La Virgen de la Velilla vuelve a su ermita en Villalobos tras una inédita estancia en San Pedro por el cierre de las Clarisas
La salida de la comunidad religiosa, vinculada a Villalobos desde el siglo XV, ha supuesto un fuerte impacto para el pueblo. Durante generaciones, el convento de Santa Clara no solo ha sido uno de los grandes referentes espirituales del municipio, sino también el escenario donde cada primavera se celebraban las novenas, rezos y encuentros alrededor de la Virgen de la Velilla, una de las devociones más arraigadas de la localidad.
Ante esta nueva situación, la iglesia de San Pedro ha tomado este año el relevo de Santa Clara para evitar que la tradición desapareciera. Durante dos semanas, vecinos y fieles han mantenido los actos religiosos en torno a la Virgen en un ambiente marcado por la emoción y la nostalgia, pero también por el empeño colectivo de conservar una celebración profundamente ligada a la identidad y a la memoria de Villalobos.
La estancia de la imagen en San Pedro ha estado cargada de simbolismo. Muchos vecinos han interpretado estas jornadas como una despedida indirecta de una etapa histórica para el municipio tras el cierre del convento, un espacio que durante siglos formó parte de la vida cotidiana, social y religiosa del pueblo.
Además, Villalobos ha mantenido otra de las costumbres ligadas históricamente a esta celebración. Una familia del municipio asumió este año los 500 euros del coste del traslado de la Virgen, una tradición que cada año recae en vecinos o familias vinculadas a la devoción de la imagen.

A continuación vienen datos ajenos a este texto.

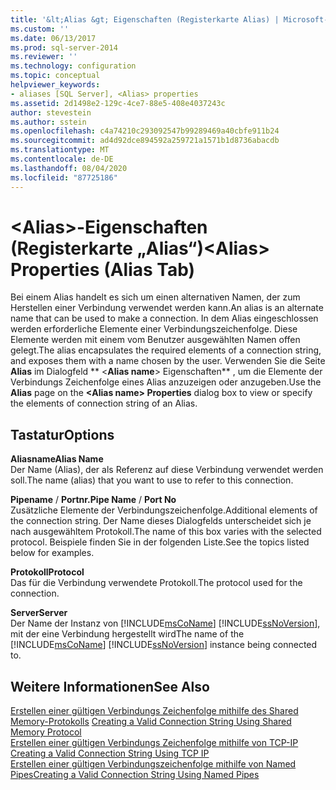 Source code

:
 ```yaml
---
title: '&lt;Alias &gt; Eigenschaften (Registerkarte Alias) | Microsoft-Dokumentation'
ms.custom: ''
ms.date: 06/13/2017
ms.prod: sql-server-2014
ms.reviewer: ''
ms.technology: configuration
ms.topic: conceptual
helpviewer_keywords:
- aliases [SQL Server], <Alias> properties
ms.assetid: 2d1498e2-129c-4ce7-88e5-408e4037243c
author: stevestein
ms.author: sstein
ms.openlocfilehash: c4a74210c293092547b99289469a40cbfe911b24
ms.sourcegitcommit: ad4d92dce894592a259721a1571b1d8736abacdb
ms.translationtype: MT
ms.contentlocale: de-DE
ms.lasthandoff: 08/04/2020
ms.locfileid: "87725186"
---
```

# <a name="ltaliasgt-properties-alias-tab"></a><span data-ttu-id="01281-102">&lt;Alias&gt;-Eigenschaften (Registerkarte „Alias“)</span><span class="sxs-lookup"><span data-stu-id="01281-102">&lt;Alias&gt; Properties (Alias Tab)</span></span>
  <span data-ttu-id="01281-103">Bei einem Alias handelt es sich um einen alternativen Namen, der zum Herstellen einer Verbindung verwendet werden kann.</span><span class="sxs-lookup"><span data-stu-id="01281-103">An alias is an alternate name that can be used to make a connection.</span></span> <span data-ttu-id="01281-104">In dem Alias eingeschlossen werden erforderliche Elemente einer Verbindungszeichenfolge. Diese Elemente werden mit einem vom Benutzer ausgewählten Namen offen gelegt.</span><span class="sxs-lookup"><span data-stu-id="01281-104">The alias encapsulates the required elements of a connection string, and exposes them with a name chosen by the user.</span></span> <span data-ttu-id="01281-105">Verwenden Sie die Seite **Alias** im Dialogfeld \*\* \<**Alias name**> Eigenschaften\*\* , um die Elemente der Verbindungs Zeichenfolge eines Alias anzuzeigen oder anzugeben.</span><span class="sxs-lookup"><span data-stu-id="01281-105">Use the **Alias** page on the **\<**Alias name**> Properties** dialog box to view or specify the elements of connection string of an Alias.</span></span>  
  
## <a name="options"></a><span data-ttu-id="01281-106">Tastatur</span><span class="sxs-lookup"><span data-stu-id="01281-106">Options</span></span>  
 <span data-ttu-id="01281-107">**Aliasname**</span><span class="sxs-lookup"><span data-stu-id="01281-107">**Alias Name**</span></span>  
 <span data-ttu-id="01281-108">Der Name (Alias), der als Referenz auf diese Verbindung verwendet werden soll.</span><span class="sxs-lookup"><span data-stu-id="01281-108">The name (alias) that you want to use to refer to this connection.</span></span>  
  
 <span data-ttu-id="01281-109">**Pipename** / **Portnr.**</span><span class="sxs-lookup"><span data-stu-id="01281-109">**Pipe Name** / **Port No**</span></span>  
 <span data-ttu-id="01281-110">Zusätzliche Elemente der Verbindungszeichenfolge.</span><span class="sxs-lookup"><span data-stu-id="01281-110">Additional elements of the connection string.</span></span> <span data-ttu-id="01281-111">Der Name dieses Dialogfelds unterscheidet sich je nach ausgewähltem Protokoll.</span><span class="sxs-lookup"><span data-stu-id="01281-111">The name of this box varies with the selected protocol.</span></span> <span data-ttu-id="01281-112">Beispiele finden Sie in der folgenden Liste.</span><span class="sxs-lookup"><span data-stu-id="01281-112">See the topics listed below for examples.</span></span>  
  
 <span data-ttu-id="01281-113">**Protokoll**</span><span class="sxs-lookup"><span data-stu-id="01281-113">**Protocol**</span></span>  
 <span data-ttu-id="01281-114">Das für die Verbindung verwendete Protokoll.</span><span class="sxs-lookup"><span data-stu-id="01281-114">The protocol used for the connection.</span></span>  
  
 <span data-ttu-id="01281-115">**Server**</span><span class="sxs-lookup"><span data-stu-id="01281-115">**Server**</span></span>  
 <span data-ttu-id="01281-116">Der Name der Instanz von [!INCLUDE[msCoName](../../includes/msconame-md.md)] [!INCLUDE[ssNoVersion](../../includes/ssnoversion-md.md)], mit der eine Verbindung hergestellt wird</span><span class="sxs-lookup"><span data-stu-id="01281-116">The name of the [!INCLUDE[msCoName](../../includes/msconame-md.md)] [!INCLUDE[ssNoVersion](../../includes/ssnoversion-md.md)] instance being connected to.</span></span>  
  
## <a name="see-also"></a><span data-ttu-id="01281-117">Weitere Informationen</span><span class="sxs-lookup"><span data-stu-id="01281-117">See Also</span></span>  
 <span data-ttu-id="01281-118">[Erstellen einer gültigen Verbindungs Zeichenfolge mithilfe des Shared Memory-Protokolls](../../../2014/tools/configuration-manager/creating-a-valid-connection-string-using-shared-memory-protocol.md) </span><span class="sxs-lookup"><span data-stu-id="01281-118">[Creating a Valid Connection String Using Shared Memory Protocol](../../../2014/tools/configuration-manager/creating-a-valid-connection-string-using-shared-memory-protocol.md) </span></span>  
 <span data-ttu-id="01281-119">[Erstellen einer gültigen Verbindungs Zeichenfolge mithilfe von TCP-IP](../../../2014/tools/configuration-manager/creating-a-valid-connection-string-using-tcp-ip.md) </span><span class="sxs-lookup"><span data-stu-id="01281-119">[Creating a Valid Connection String Using TCP IP](../../../2014/tools/configuration-manager/creating-a-valid-connection-string-using-tcp-ip.md) </span></span>  
 [<span data-ttu-id="01281-120">Erstellen einer gültigen Verbindungszeichenfolge mithilfe von Named Pipes</span><span class="sxs-lookup"><span data-stu-id="01281-120">Creating a Valid Connection String Using Named Pipes</span></span>](../../../2014/tools/configuration-manager/creating-a-valid-connection-string-using-named-pipes.md)  
  
  

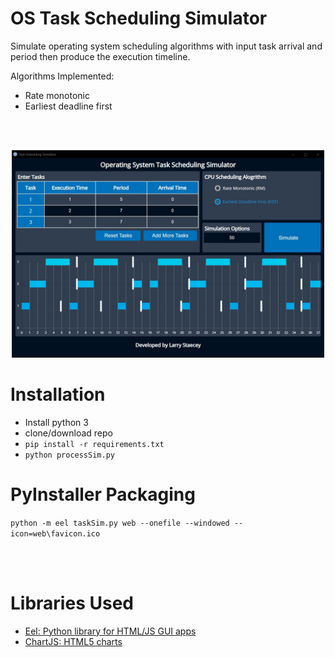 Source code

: # OS Task Scheduling Simulator
Simulate operating system scheduling algorithms with input task arrival and period then produce the execution timeline.

Algorithms Implemented:
* Rate monotonic
* Earliest deadline first

<br/>
<br/>

<p align="center">
  <img src="images/screen1.jpg" width="500" />
</p>

# Installation
* Install python 3
* clone/download repo
* ``` pip install -r requirements.txt ```
* ``` python processSim.py ```

# PyInstaller Packaging
``` python -m eel taskSim.py web --onefile --windowed --icon=web\favicon.ico ```

<br/>
<br/>

# Libraries Used
* [Eel: Python library for HTML/JS GUI apps](https://github.com/samuelhwilliams/Eel)
* [ChartJS: HTML5 charts](https://github.com/chartjs/Chart.js)
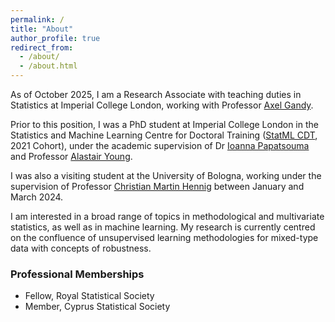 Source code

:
```yaml
---
permalink: /
title: "About"
author_profile: true
redirect_from: 
  - /about/
  - /about.html
---
```


As of October 2025, I am a Research Associate with teaching duties in Statistics at Imperial College London, working with Professor [Axel Gandy](https://www.ma.imperial.ac.uk/~agandy/index.html).

Prior to this position, I was a PhD student at Imperial College London in the Statistics and Machine Learning Centre for Doctoral Training ([StatML CDT](https://statml.io/), 2021 Cohort), under the academic supervision of Dr [Ioanna Papatsouma](https://profiles.imperial.ac.uk/i.papatsouma) and Professor [Alastair Young](https://profiles.imperial.ac.uk/alastair.young).

I was also a visiting student at the University of Bologna, working under the supervision of Professor [Christian Martin Hennig](https://www.unibo.it/sitoweb/christian.hennig/en) between January and March 2024.

I am interested in a broad range of topics in methodological and multivariate statistics, as well as in machine learning. My research is currently centred on the confluence of unsupervised learning methodologies for mixed-type data with concepts of robustness. 

### Professional Memberships
- Fellow, Royal Statistical Society  
- Member, Cyprus Statistical Society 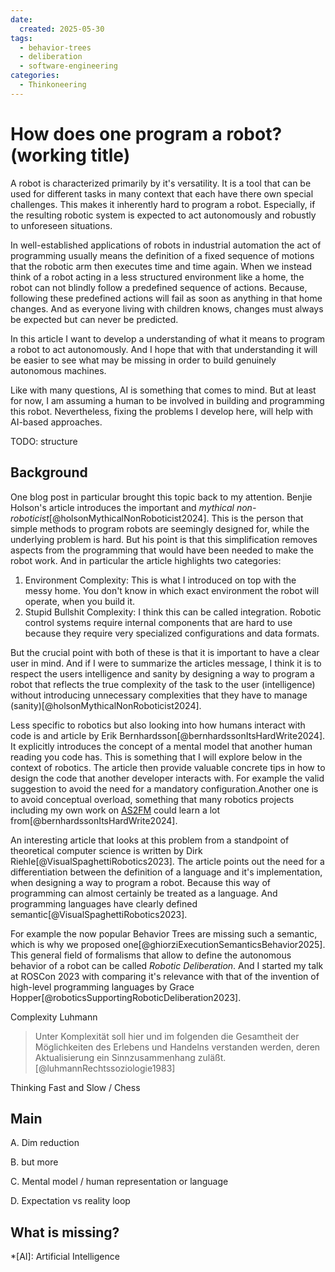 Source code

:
 ```yaml
---
date:
  created: 2025-05-30
tags:
  - behavior-trees
  - deliberation
  - software-engineering
categories:
  - Thinkoneering
---
```


# How does one program a robot? (working title)

A robot is characterized primarily by it's versatility.
It is a tool that can be used for different tasks in many context that each have there own special challenges.
This makes it inherently hard to program a robot.
Especially, if the resulting robotic system is expected to act autonomously and robustly to unforeseen situations.

In well-established applications of robots in industrial automation the act of programming usually means the definition of a fixed sequence of motions that the robotic arm then executes time and time again.
When we instead think of a robot acting in a less structured environment like a home, the robot can not blindly follow a predefined sequence of actions.
Because, following these predefined actions will fail as soon as anything in that home changes.
And as everyone living with children knows, changes must always be expected but can never be predicted.

In this article I want to develop a understanding of what it means to program a robot to act autonomously.
And I hope that with that understanding it will be easier to see what may be missing in order to build genuinely autonomous machines.

Like with many questions, AI is something that comes to mind.
But at least for now, I am assuming a human to be involved in building and programming this robot.
Nevertheless, fixing the problems I develop here, will help with AI-based approaches.

TODO: structure

## Background

One blog post in particular brought this topic back to my attention.
Benjie Holson's article introduces the important and _mythical non-roboticist_[@holsonMythicalNonRoboticist2024].
This is the person that simple methods to program robots are seemingly designed for, while the underlying problem is hard.
But his point is that this simplification removes aspects from the programming that would have been needed to make the robot work.
And in particular the article highlights two categories:

1) Environment Complexity:
This is what I introduced on top with the messy home.
You don't know in which exact environment the robot will operate, when you build it.
2) Stupid Bullshit Complexity:
I think this can be called integration.
Robotic control systems require internal components that are hard to use because they require very specialized configurations and data formats.

But the crucial point with both of these is that it is important to have a clear user in mind.
And if I were to summarize the articles message, I think it is to respect the users intelligence and sanity by designing a way to program a robot that reflects the true complexity of the task to the user (intelligence) without introducing unnecessary complexities that they have to manage (sanity)[@holsonMythicalNonRoboticist2024]. <!-- markdownlint-disable-line no-reversed-links -->

Less specific to robotics but also looking into how humans interact with code is and article by Erik Bernhardsson[@bernhardssonItsHardWrite2024].
It explicitly introduces the concept of a mental model that another human reading you code has.
This is something that I will explore below in the context of robotics.
The article then provide valuable concrete tips in how to design the code that another developer interacts with.
For example the valid suggestion to avoid the need for a mandatory configuration.Another one is to avoid conceptual overload, something that many robotics projects including my own work on [AS2FM](https://github.com/convince-project/as2fm) could learn a lot from[@bernhardssonItsHardWrite2024].

An interesting article that looks at this problem from a standpoint of theoretical computer science is written by Dirk Riehle[@VisualSpaghettiRobotics2023].
The article points out the need for a differentiation between the definition of a language and it's implementation, when designing a way to program a robot.
Because this way of programming can almost certainly be treated as a language.
And programming languages have clearly defined semantic[@VisualSpaghettiRobotics2023].

For example the now popular Behavior Trees are missing such a semantic, which is why we proposed one[@ghiorziExecutionSemanticsBehavior2025].
This general field of formalisms that allow to define the autonomous behavior of a robot can be called _Robotic Deliberation_.
And I started my talk at ROSCon 2023 with comparing it's relevance with that of the invention of high-level programming languages by Grace Hopper[@roboticsSupportingRoboticDeliberation2023].

Complexity Luhmann
> Unter Komplexität soll hier und im folgenden die Gesamtheit der Möglichkeiten des Erlebens und Handelns verstanden werden, deren Aktualisierung ein Sinnzusammenhang zuläßt. <!-- codespell:ignore -->
[@luhmannRechtssoziologie1983]

Thinking Fast and Slow / Chess

## Main

A. Dim reduction

B. but more

C. Mental model / human representation or language

D. Expectation vs reality loop

## What is missing?

<!-- Abbreviations -->

*[AI]: Artificial Intelligence
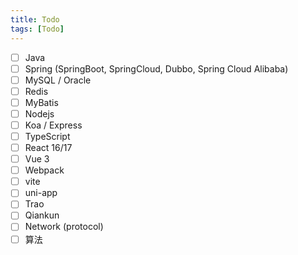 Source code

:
 ```yaml
---
title: Todo
tags: [Todo]
---
```


- [ ] Java
- [ ] Spring (SpringBoot, SpringCloud, Dubbo, Spring Cloud Alibaba)
- [ ] MySQL / Oracle
- [ ] Redis
- [ ] MyBatis
- [ ] Nodejs
- [ ] Koa / Express
- [ ] TypeScript
- [ ] React 16/17
- [ ] Vue 3
- [ ] Webpack
- [ ] vite
- [ ] uni-app
- [ ] Trao
- [ ] Qiankun
- [ ] Network (protocol)
- [ ] 算法
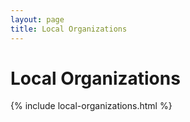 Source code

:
 ```yaml
---
layout: page
title: Local Organizations
---
```


# Local Organizations

{% include local-organizations.html %}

El regreso de la Virgen a la ermita estuvo además pendiente del tiempo. La imagen tuvo que ser cubierta durante parte del recorrido ante la amenaza de lluvia, en una procesión especialmente emotiva para los asistentes, conscientes de que esta edición quedará marcada en la historia reciente de Villalobos por la ausencia de las Clarisas y por el traslado obligado de una tradición que durante décadas había permanecido unida al convento de Santa Clara.